March 28, 2005

Rainier's Condition Stabilizes; Monaco Citizens Pray

MONACO - The health of Europe's longest-reigning monarch, Prince Rainier of Monaco, stabilized Sunday while citizens prayed for him at an Easter mass in the tiny Mediterranean principality.

However, doctors warned that the condition of the 81-year-old Rainier, widower of Hollywood film star Grace Kelly, was "still worrying" and said they remained very cautious about his prospects of survival.

Rainier is in intensive care in a Monaco hospital where he was taken suffering from a lung infection, complicated by cardiac and kidney problems.

A health bulletin issued by his palace Sunday said the prince was conscious though under sedation, while the deterioration of his vital functions had been halted.
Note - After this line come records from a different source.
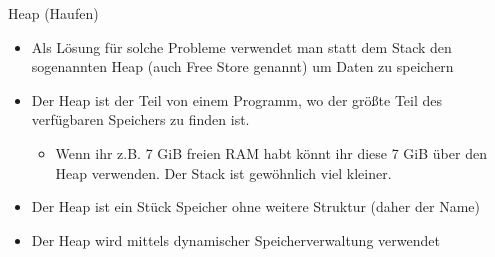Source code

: \documentclass[presentation]{beamer}
\begin{document}
\begin{frame}[label={sec:org06c091e}]{Heap (Haufen)}
\begin{itemize}
\item Als Lösung für solche Probleme verwendet man statt dem Stack den
sogenannten \alert{Heap} (auch \alert{Free Store} genannt) um Daten zu speichern
\item Der Heap ist der Teil von einem Programm, wo der größte Teil des
verfügbaren Speichers zu finden ist.
\begin{itemize}
\item Wenn ihr z.B. 7 GiB freien RAM habt könnt ihr diese 7 GiB über den
Heap verwenden. Der Stack ist gewöhnlich viel kleiner.
\end{itemize}
\item Der Heap ist ein Stück Speicher ohne weitere Struktur (daher der
Name)
\item Der Heap wird mittels \alert{dynamischer Speicherverwaltung} verwendet
\end{itemize}
\end{frame}
\end{document}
"The state of health of his Most Serene Highness Prince Rainier III still remains worrying," said the bulletin, signed by the prince's three doctors.

"His cardiac, lung and kidney functions that were continuing to deteriorate have stabilized," it added. "The sovereign is conscious but under sedation, which allows him to tolerate absolutely indispensable respiratory assistance."

Rainer has been breathing through an artificial respirator at Monaco's Cardiothoracic Center since Wednesday.

Pope John Paul, himself battling fragile health, sent a message of support at the weekend.

PRIVATE MASS

While Rainier's family attended a private mass in the palace chapel Sunday, the archbishop of Monaco urged the faithful to pray for both the prince and Pope at a cathedral mass.

"The health of our sovereign, his Most Serene Highness Prince Rainier, worries us deeply, the health of our Pope, Jean Paul II, as well," Archbishop Bernard Barsi said in the cathedral draped with the colors of Monaco and the Vatican.

"I invite all the faithful to pray for these two exceptional men."

Rainier's eldest daughter Princess Caroline returned from Paris last week and heir-apparent Prince Albert, 47, left an Italian ski resort to be by their father's bedside in the Mediterranean enclave his family has ruled for 700 years.

Their sister Stephanie and Rainier's grandchildren have all been to see the prince.

Monaco citizens were keeping an anxious eye on the flag flying at full mast from the prince's palace, built on the coastal rock Rainier's ancestor Francois Grimaldi seized from the Genoese in 1297.

Europe's last constitutional autocrat, Rainier succeeded his grandfather in 1949. He led Monaco, a 1 square mile territory tucked between Nice and the Italian border, into an age of skyscrapers, international banking and business.

Born on May 31, 1923, the prince has cut a lonely figure in recent years. Princess Grace, who Rainier married in 1956, died in 1982.